Potremmo continuare chiedendoci come potremmo trovare all’improvviso posti per tutti i ricercatori se già quelli esistenti rimangono precari per decenni, o come trovare posizioni dirigenziali quando il ricambio generazionale non è il forte delle aziende italiane, o ancora dove trovare sbocchi per innovatori che spesso lavorano in settori che in Italia non esistono quasi? Ancora una volta i dati sugli investimenti in ricerca, fabbisogno di manager qualificati e livello di investimenti di venture capital ci racconterebbero la stessa storia di carenze strutturali.

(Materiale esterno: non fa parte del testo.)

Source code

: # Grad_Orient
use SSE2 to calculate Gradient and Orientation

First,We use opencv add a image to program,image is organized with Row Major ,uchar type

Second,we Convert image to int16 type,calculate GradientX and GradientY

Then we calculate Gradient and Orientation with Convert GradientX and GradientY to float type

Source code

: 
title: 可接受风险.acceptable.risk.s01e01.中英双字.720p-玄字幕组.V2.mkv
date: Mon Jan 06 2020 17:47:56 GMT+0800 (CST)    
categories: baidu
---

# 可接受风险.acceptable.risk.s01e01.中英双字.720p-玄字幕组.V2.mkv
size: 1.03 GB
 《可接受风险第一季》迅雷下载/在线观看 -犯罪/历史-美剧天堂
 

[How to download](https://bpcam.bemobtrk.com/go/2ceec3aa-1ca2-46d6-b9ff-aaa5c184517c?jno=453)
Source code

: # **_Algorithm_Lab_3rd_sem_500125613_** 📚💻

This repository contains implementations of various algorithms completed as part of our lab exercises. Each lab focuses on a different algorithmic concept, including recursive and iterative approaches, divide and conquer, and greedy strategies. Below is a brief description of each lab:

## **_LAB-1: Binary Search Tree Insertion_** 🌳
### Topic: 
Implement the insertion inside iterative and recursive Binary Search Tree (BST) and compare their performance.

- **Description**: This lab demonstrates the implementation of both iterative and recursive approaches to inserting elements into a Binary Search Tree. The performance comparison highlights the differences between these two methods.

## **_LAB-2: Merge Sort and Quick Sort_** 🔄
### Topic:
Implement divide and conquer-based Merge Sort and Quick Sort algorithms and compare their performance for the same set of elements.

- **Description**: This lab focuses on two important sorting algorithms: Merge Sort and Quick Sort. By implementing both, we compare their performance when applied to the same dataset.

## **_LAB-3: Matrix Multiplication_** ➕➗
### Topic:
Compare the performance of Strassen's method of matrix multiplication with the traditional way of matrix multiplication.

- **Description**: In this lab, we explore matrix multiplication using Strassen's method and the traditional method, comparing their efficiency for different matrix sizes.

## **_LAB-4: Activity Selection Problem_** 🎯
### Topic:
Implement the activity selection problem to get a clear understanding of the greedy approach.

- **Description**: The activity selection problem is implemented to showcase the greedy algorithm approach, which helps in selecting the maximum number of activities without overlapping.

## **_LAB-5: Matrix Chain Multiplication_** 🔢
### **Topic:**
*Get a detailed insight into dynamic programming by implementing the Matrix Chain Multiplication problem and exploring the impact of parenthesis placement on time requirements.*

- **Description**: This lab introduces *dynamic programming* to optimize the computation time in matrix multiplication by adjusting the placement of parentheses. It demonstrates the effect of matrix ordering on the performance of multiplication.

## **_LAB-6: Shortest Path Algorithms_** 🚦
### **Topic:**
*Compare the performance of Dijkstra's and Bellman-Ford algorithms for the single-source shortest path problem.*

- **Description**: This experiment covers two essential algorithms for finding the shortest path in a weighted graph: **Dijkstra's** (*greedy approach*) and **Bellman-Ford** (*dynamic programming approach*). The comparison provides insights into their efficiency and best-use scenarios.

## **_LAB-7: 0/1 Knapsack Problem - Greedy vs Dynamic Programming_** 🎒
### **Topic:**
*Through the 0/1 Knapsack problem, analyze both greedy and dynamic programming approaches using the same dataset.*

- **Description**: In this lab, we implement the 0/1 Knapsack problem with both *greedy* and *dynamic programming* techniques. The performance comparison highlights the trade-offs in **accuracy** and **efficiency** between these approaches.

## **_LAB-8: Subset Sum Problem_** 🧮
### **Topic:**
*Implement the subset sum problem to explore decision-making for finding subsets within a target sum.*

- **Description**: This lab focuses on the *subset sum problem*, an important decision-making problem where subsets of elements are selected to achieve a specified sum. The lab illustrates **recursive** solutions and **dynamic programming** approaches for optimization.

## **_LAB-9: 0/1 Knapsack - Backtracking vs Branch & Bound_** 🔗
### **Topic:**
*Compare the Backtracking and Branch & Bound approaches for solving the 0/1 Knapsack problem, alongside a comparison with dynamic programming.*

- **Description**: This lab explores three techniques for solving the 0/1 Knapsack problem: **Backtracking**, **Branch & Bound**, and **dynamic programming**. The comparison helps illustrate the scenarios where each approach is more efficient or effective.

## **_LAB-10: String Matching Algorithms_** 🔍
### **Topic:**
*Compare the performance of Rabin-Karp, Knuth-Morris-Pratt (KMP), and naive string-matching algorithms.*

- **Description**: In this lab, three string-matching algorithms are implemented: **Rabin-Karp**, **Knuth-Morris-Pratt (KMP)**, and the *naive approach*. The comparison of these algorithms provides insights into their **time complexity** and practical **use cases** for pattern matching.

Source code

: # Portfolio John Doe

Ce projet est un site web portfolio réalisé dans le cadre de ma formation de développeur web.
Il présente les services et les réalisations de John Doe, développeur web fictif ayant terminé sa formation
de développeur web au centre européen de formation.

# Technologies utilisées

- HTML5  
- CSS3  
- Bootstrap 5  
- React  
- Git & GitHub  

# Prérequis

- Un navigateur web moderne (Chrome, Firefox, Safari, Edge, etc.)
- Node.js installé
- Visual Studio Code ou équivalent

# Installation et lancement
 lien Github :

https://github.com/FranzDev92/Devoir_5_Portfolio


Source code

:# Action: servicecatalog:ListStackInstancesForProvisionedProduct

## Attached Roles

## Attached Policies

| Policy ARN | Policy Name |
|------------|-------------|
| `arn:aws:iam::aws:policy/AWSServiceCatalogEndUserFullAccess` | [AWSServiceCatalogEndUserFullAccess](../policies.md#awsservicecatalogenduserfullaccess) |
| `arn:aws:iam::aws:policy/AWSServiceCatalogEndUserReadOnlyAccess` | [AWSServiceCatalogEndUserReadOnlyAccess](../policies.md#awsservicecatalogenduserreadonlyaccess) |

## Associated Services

Da un punto di vista di policy è stato un errore comune di questi anni quello di pensare in termini di incentivi e bonus a tempo, una logica che ha portato a risultati meno che soddisfacenti anche nella politiche del rientro. Trovare un lavoro adatto e soddisfacente è molto più importante del semplice salario, in altri casi invece l’incentivo offerto non è abbastanza. Inoltre dare incentivi fiscali a chi torna crea lavoratori di serie A e di serie B, come succede con tutte le azioni di discriminazione positiva, e questo va a detrimento proprio di chi ha scelto di non partire, decidendo di perseguire la propria carriera in Italia.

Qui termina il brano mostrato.